(Dataset entries)

___

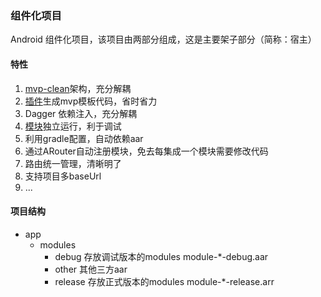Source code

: ###  组件化项目

Android 组件化项目，该项目由两部分组成，这是主要架子部分（简称：宿主）

#### 特性
1. [mvp-clean](https://github.com/Leeii/mvp-clean-sdk)架构，充分解耦
2. [插件](https://github.com/Leeii/MVP-plugin-project)生成mvp模板代码，省时省力
3. Dagger 依赖注入，充分解耦
4. [模块](https://github.com/Leeii/LModuleProject)独立运行，利于调试
5. 利用gradle配置，自动依赖aar
6. 通过ARouter自动注册模块，免去每集成一个模块需要修改代码
7. 路由统一管理，清晰明了
8. 支持项目多baseUrl
9. ...

#### 项目结构
- app
    - modules
        - debug 存放调试版本的modules module-*-debug.aar
        - other 其他三方aar
        - release 存放正式版本的modules module-*-release.arr
    
####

___

Task | Retype exactly, and only, the lines that run from the one with "5. 利用gradle配置，自动依赖aar" through the final line of the entries.

Answer box |
5. 利用gradle配置，自动依赖aar
6. 通过ARouter自动注册模块，免去每集成一个模块需要修改代码
7. 路由统一管理，清晰明了
8. 支持项目多baseUrl
9. ...

#### 项目结构
- app
    - modules
        - debug 存放调试版本的modules module-*-debug.aar
        - other 其他三方aar
        - release 存放正式版本的modules module-*-release.arr
    
####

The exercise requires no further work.